Decerndendum magnum non est
Scis quod facere
Quaestio est,
Visne?
Visne?......
answers are near the bottom of the right hand column.

Sunday, February 22, 2009

Margery Kempe, Part two

     I should not laugh at Margery, I am a mother too although I do not have fourteen children.  Margery had a son whose business was shipping merchandise out of Lynn. She liked to visit with him and try to get him to give up his job and the world and "follow Christ"  She did this to the point where "he fled her company and would not gladly meet with her".  One time, when they met "against his will", she asked him, since he would not follow Christ, to at least keep his body 'clean' and not mess with women.
     As he seemed to have to do a lot of sailing, he found opportunities for some hanky-panky abroad and he picked up a disease.  His face was covered in blotches and people thought he was a leper.  This got him fired from his job.  He blamed this on his mother having put a curse on him so people went to her and begged her to lift the curse.

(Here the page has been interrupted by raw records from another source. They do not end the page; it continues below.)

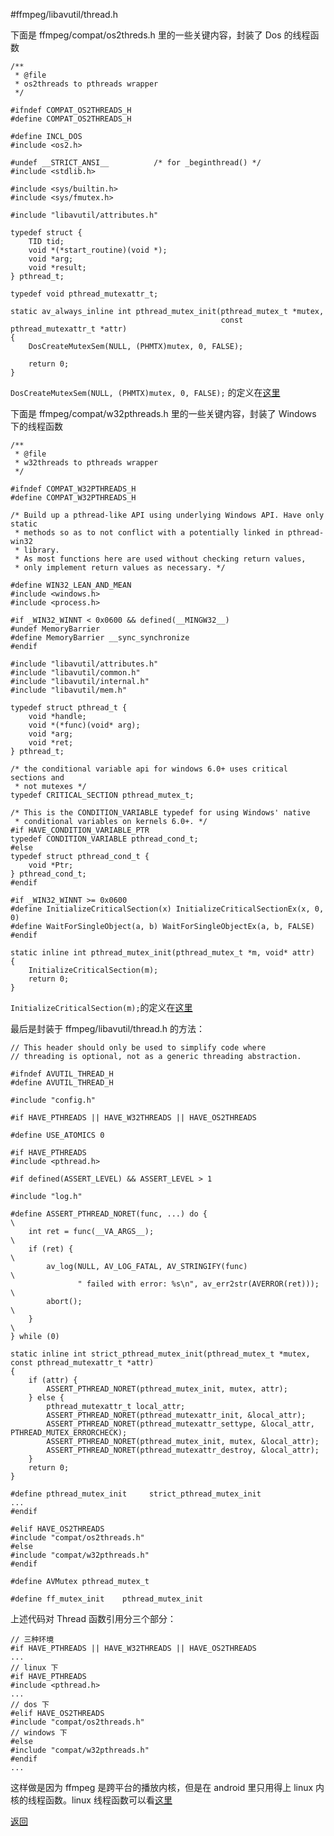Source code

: #ffmpeg/libavutil/thread.h

下面是 ffmpeg/compat/os2threds.h 里的一些关键内容，封装了 Dos 的线程函数

```
/**
 * @file
 * os2threads to pthreads wrapper
 */

#ifndef COMPAT_OS2THREADS_H
#define COMPAT_OS2THREADS_H

#define INCL_DOS
#include <os2.h>

#undef __STRICT_ANSI__          /* for _beginthread() */
#include <stdlib.h>

#include <sys/builtin.h>
#include <sys/fmutex.h>

#include "libavutil/attributes.h"

typedef struct {
    TID tid;
    void *(*start_routine)(void *);
    void *arg;
    void *result;
} pthread_t;

typedef void pthread_mutexattr_t;

static av_always_inline int pthread_mutex_init(pthread_mutex_t *mutex,
                                               const pthread_mutexattr_t *attr)
{
    DosCreateMutexSem(NULL, (PHMTX)mutex, 0, FALSE);

    return 0;
}

```
```DosCreateMutexSem(NULL, (PHMTX)mutex, 0, FALSE);``` 的定义在[这里](http://www.edm2.com/os2api/Dos/DosCreateMutexSem.html)

下面是 ffmpeg/compat/w32pthreads.h 里的一些关键内容，封装了 Windows 下的线程函数

```
/**
 * @file
 * w32threads to pthreads wrapper
 */

#ifndef COMPAT_W32PTHREADS_H
#define COMPAT_W32PTHREADS_H

/* Build up a pthread-like API using underlying Windows API. Have only static
 * methods so as to not conflict with a potentially linked in pthread-win32
 * library.
 * As most functions here are used without checking return values,
 * only implement return values as necessary. */

#define WIN32_LEAN_AND_MEAN
#include <windows.h>
#include <process.h>

#if _WIN32_WINNT < 0x0600 && defined(__MINGW32__)
#undef MemoryBarrier
#define MemoryBarrier __sync_synchronize
#endif

#include "libavutil/attributes.h"
#include "libavutil/common.h"
#include "libavutil/internal.h"
#include "libavutil/mem.h"

typedef struct pthread_t {
    void *handle;
    void *(*func)(void* arg);
    void *arg;
    void *ret;
} pthread_t;

/* the conditional variable api for windows 6.0+ uses critical sections and
 * not mutexes */
typedef CRITICAL_SECTION pthread_mutex_t;

/* This is the CONDITION_VARIABLE typedef for using Windows' native
 * conditional variables on kernels 6.0+. */
#if HAVE_CONDITION_VARIABLE_PTR
typedef CONDITION_VARIABLE pthread_cond_t;
#else
typedef struct pthread_cond_t {
    void *Ptr;
} pthread_cond_t;
#endif

#if _WIN32_WINNT >= 0x0600
#define InitializeCriticalSection(x) InitializeCriticalSectionEx(x, 0, 0)
#define WaitForSingleObject(a, b) WaitForSingleObjectEx(a, b, FALSE)
#endif

static inline int pthread_mutex_init(pthread_mutex_t *m, void* attr)
{
    InitializeCriticalSection(m);
    return 0;
}

```
```InitializeCriticalSection(m);```的定义在[这里](https://docs.microsoft.com/en-us/windows/desktop/api/synchapi/nf-synchapi-initializecriticalsectionex)

最后是封装于 ffmpeg/libavutil/thread.h 的方法：

```
// This header should only be used to simplify code where
// threading is optional, not as a generic threading abstraction.

#ifndef AVUTIL_THREAD_H
#define AVUTIL_THREAD_H

#include "config.h"

#if HAVE_PTHREADS || HAVE_W32THREADS || HAVE_OS2THREADS

#define USE_ATOMICS 0

#if HAVE_PTHREADS
#include <pthread.h>

#if defined(ASSERT_LEVEL) && ASSERT_LEVEL > 1

#include "log.h"

#define ASSERT_PTHREAD_NORET(func, ...) do {                            \
    int ret = func(__VA_ARGS__);                                        \
    if (ret) {                                                          \
        av_log(NULL, AV_LOG_FATAL, AV_STRINGIFY(func)                   \
               " failed with error: %s\n", av_err2str(AVERROR(ret)));   \
        abort();                                                        \
    }                                                                   \
} while (0)

static inline int strict_pthread_mutex_init(pthread_mutex_t *mutex, const pthread_mutexattr_t *attr)
{
    if (attr) {
        ASSERT_PTHREAD_NORET(pthread_mutex_init, mutex, attr);
    } else {
        pthread_mutexattr_t local_attr;
        ASSERT_PTHREAD_NORET(pthread_mutexattr_init, &local_attr);
        ASSERT_PTHREAD_NORET(pthread_mutexattr_settype, &local_attr, PTHREAD_MUTEX_ERRORCHECK);
        ASSERT_PTHREAD_NORET(pthread_mutex_init, mutex, &local_attr);
        ASSERT_PTHREAD_NORET(pthread_mutexattr_destroy, &local_attr);
    }
    return 0;
}

#define pthread_mutex_init     strict_pthread_mutex_init
...
#endif

#elif HAVE_OS2THREADS
#include "compat/os2threads.h"
#else
#include "compat/w32pthreads.h"
#endif

#define AVMutex pthread_mutex_t

#define ff_mutex_init    pthread_mutex_init
```

上述代码对 Thread 函数引用分三个部分： 

```
// 三种环境
#if HAVE_PTHREADS || HAVE_W32THREADS || HAVE_OS2THREADS
...
// linux 下
#if HAVE_PTHREADS
#include <pthread.h>
...
// dos 下
#elif HAVE_OS2THREADS
#include "compat/os2threads.h"
// windows 下
#else
#include "compat/w32pthreads.h"
#endif
...
```
这样做是因为 ffmpeg 是跨平台的播放内核，但是在 android 里只用得上 linux 内核的线程函数。linux 线程函数可以看[这里](http://man7.org/linux/man-pages/man0/pthread.h.0p.html)

[返回](ijkplayer_main.md)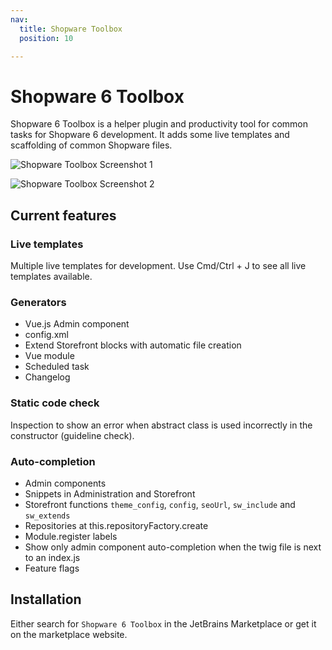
 ```yaml
---
nav:
  title: Shopware Toolbox
  position: 10

---
```


# Shopware 6 Toolbox

Shopware 6 Toolbox is a helper plugin and productivity tool for common tasks for Shopware 6 development. It adds some live templates and scaffolding of common Shopware files.

![Shopware Toolbox Screenshot 1](../../../.gitbook/assets/shopware-toolbox-1.png)

![Shopware Toolbox Screenshot 2](../../../.gitbook/assets/shopware-toolbox-2.png)

## Current features

### Live templates

Multiple live templates for development. Use Cmd/Ctrl + J to see all live templates available.

### Generators

* Vue.js Admin component
* config.xml
* Extend Storefront blocks with automatic file creation
* Vue module
* Scheduled task
* Changelog

### Static code check

Inspection to show an error when abstract class is used incorrectly in the constructor (guideline check).

### Auto-completion

* Admin components
* Snippets in Administration and Storefront
* Storefront functions `theme_config`, `config`, `seoUrl`, `sw_include` and `sw_extends`
* Repositories at this.repositoryFactory.create
* Module.register labels
* Show only admin component auto-completion when the twig file is next to an index.js
* Feature flags

## Installation

Either search for `Shopware 6 Toolbox` in the JetBrains Marketplace or get it on the marketplace website.

<PageRef page="https://plugins.jetbrains.com/plugin/17632-shopware-6-toolbox" title="Shopware 6 Toolbox on JetBrains Marketplace" target="_blank" />
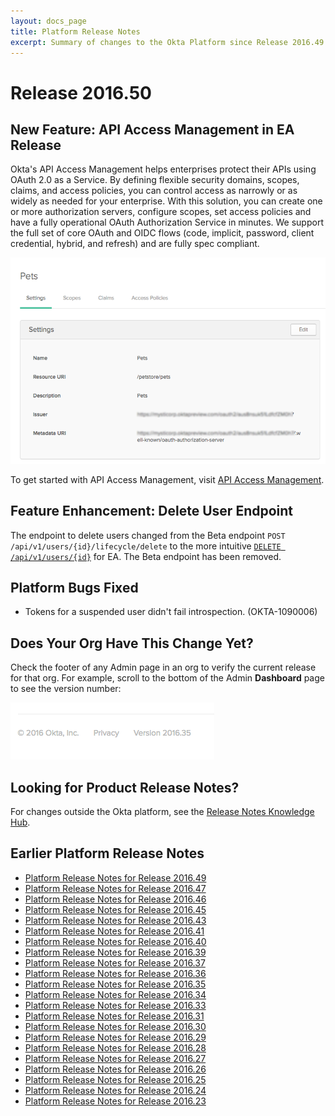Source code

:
 ```yaml
---
layout: docs_page
title: Platform Release Notes
excerpt: Summary of changes to the Okta Platform since Release 2016.49
---
```


# Release 2016.50

## New Feature: API Access Management in EA Release

Okta's API Access Management helps enterprises protect their APIs using OAuth 2.0 as a Service. 
By defining flexible security domains, scopes, claims, and access policies, you can control access as narrowly or as widely as needed for your enterprise.
With this solution, you can create one or more authorization servers, configure scopes, set access policies and have a fully operational OAuth Authorization Service in minutes. 
We support the full set of core OAuth and OIDC flows (code, implicit, password, client credential, hybrid, and refresh) and are fully spec compliant.

![Authorization Server page](/assets/img/auth_server2.png)

To get started with API Access Management, visit [API Access Management](api-access-management.html).

## Feature Enhancement: Delete User Endpoint

The endpoint to delete users changed from the Beta endpoint `POST /api/v1/users/{id}/lifecycle/delete` 
to the more intuitive [`DELETE /api/v1/users/{id}`](/docs/api/resources/users.html#delete-user) for EA.
The Beta endpoint has been removed. <!-- (OKTA-108195) -->

## Platform Bugs Fixed

* Tokens for a suspended user didn't fail introspection. (OKTA-1090006)

## Does Your Org Have This Change Yet?

Check the footer of any Admin page in an org to verify the current release for that org. For example,
scroll to the bottom of the Admin **Dashboard** page to see the version number:

![Release Number in Footer](/assets/img/release_notes/version_footer.png)

## Looking for Product Release Notes?

For changes outside the Okta platform, see the [Release Notes Knowledge Hub](http://support.okta.com/help/articles/Knowledge_Article/Release-Notes-Knowledge-Hub).

## Earlier Platform Release Notes

* [Platform Release Notes for Release 2016.49](platform-release-notes2016-49.html)
* [Platform Release Notes for Release 2016.47](platform-release-notes2016-47.html)
* [Platform Release Notes for Release 2016.46](platform-release-notes2016-46.html)
* [Platform Release Notes for Release 2016.45](platform-release-notes2016-45.html)
* [Platform Release Notes for Release 2016.43](platform-release-notes2016-43.html)
* [Platform Release Notes for Release 2016.41](platform-release-notes2016-41.html)
* [Platform Release Notes for Release 2016.40](platform-release-notes2016-40.html)
* [Platform Release Notes for Release 2016.39](platform-release-notes2016-39.html)
* [Platform Release Notes for Release 2016.37](platform-release-notes2016-37.html)
* [Platform Release Notes for Release 2016.36](platform-release-notes2016-36.html)
* [Platform Release Notes for Release 2016.35](platform-release-notes2016-35.html)
* [Platform Release Notes for Release 2016.34](platform-release-notes2016-34.html)
* [Platform Release Notes for Release 2016.33](platform-release-notes2016-33.html)
* [Platform Release Notes for Release 2016.31](platform-release-notes2016-31.html)
* [Platform Release Notes for Release 2016.30](platform-release-notes2016-30.html)
* [Platform Release Notes for Release 2016.29](platform-release-notes2016-29.html)
* [Platform Release Notes for Release 2016.28](platform-release-notes2016-28.html)
* [Platform Release Notes for Release 2016.27](platform-release-notes2016-27.html)
* [Platform Release Notes for Release 2016.26](platform-release-notes2016-26.html)
* [Platform Release Notes for Release 2016.25](platform-release-notes2016-25.html)
* [Platform Release Notes for Release 2016.24](platform-release-notes2016-24.html)
* [Platform Release Notes for Release 2016.23](platform-release-notes2016-23.html)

Margery would not lift the curse unless he came and begged her to himself.  Although this took place six hundred years ago, it could be taking place anywhere in Canada today since it is a Sunday afternoon and the traditional day of Mother's guilt.
     At last and in desperation, he went to speak with her and she made him promise to behave better.  So then, she prayed and she prayed and whatever illness he had cleared up.  Later, this same son married a woman in Prussia where he lived and they had a daughter.
      The daughter in law had one of those crazy fits we all get from time to time and it made her decide to meet her mother in law.  They left their daughter with friends and came to England to visit Margery and her husband.  The day after the son arrived, he became ill and died.  It must have been Margery's cooking because the husband followed soon after.   And there was the daughter in law - trapped in England and at her mother in law's mercy and whims.  She stayed with Margery for a year and a half until enough letters from Germany begging her to return home had come and Margery could no longer reasonably keep her.  Usually at this point, God comes along and commands whatever Margery wants to happen but God would have had to visit the daughter in law for her to stay. This did not happen.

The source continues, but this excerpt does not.